SANDERS: "I was with some young people in the Black Lives Matter movement. A young lady comes up to me and she says you don't understand what police do in certain black communities. 'You don't understand the degree to which we are terrorized. And I'm not just talking about the horrible shootings that we have seen which have got to end, we have to hold police officers accountable, I'm just talking about everyday activities where police officers are bullying people.' So, what, to answer your question, I would say and I think it's similar to what the Secretary said, when you're white, you don't know what it's like to be living in a ghetto, you don’t know what it's like to be poor. You don't know what it's like to be hassled when you walk down the street or you get dragged out of a car. And I believe as a nation in the year 2016, we must be firm in making it clear. We will end institutional racism and reform a broken criminal justice system."

CLINTON AND SANDERS DEBATE THE 1990s

CLINTON: “If we are going to talk about the 90s, let's talk about 23 million new jobs and incomes went up for everybody and the median African-American income went up 33 percent at the end of the 90s and we lifted more people out of poverty than at any other time in recent history. We were on the right path. More jobs, rising incomes, along came George W. Bush and trickle down economics and brought us the great recession which thank goodness president Obama has been digging us out of ever since."

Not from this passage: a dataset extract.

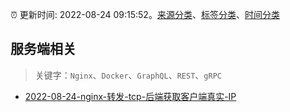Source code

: :alarm_clock: 更新时间: 2022-08-24 09:15:52。[来源分类](../README.md)、[标签分类](../TAGS.md)、[时间分类](../TIMELINE.md)

## 服务端相关


> 关键字：`Nginx`、`Docker`、`GraphQL`、`REST`、`gRPC`



- [2022-08-24-nginx-转发-tcp-后端获取客户端真实-IP](https://www.v2ex.com/t/875073)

SANDERS: “Secretary Clinton is right: The 1990s created jobs and I supported many of your husband's initiatives. You know we deregulated wall Street that allowed it to end up destroying our economy. We passed NAFTA and other disastrous trade agreements that had a horrendous impact on African-Americans in particular in Detroit and all across this country. A lot of good things happened, but a lot of bad things happened. I voted against the trade agreements and ensuring wall Street.”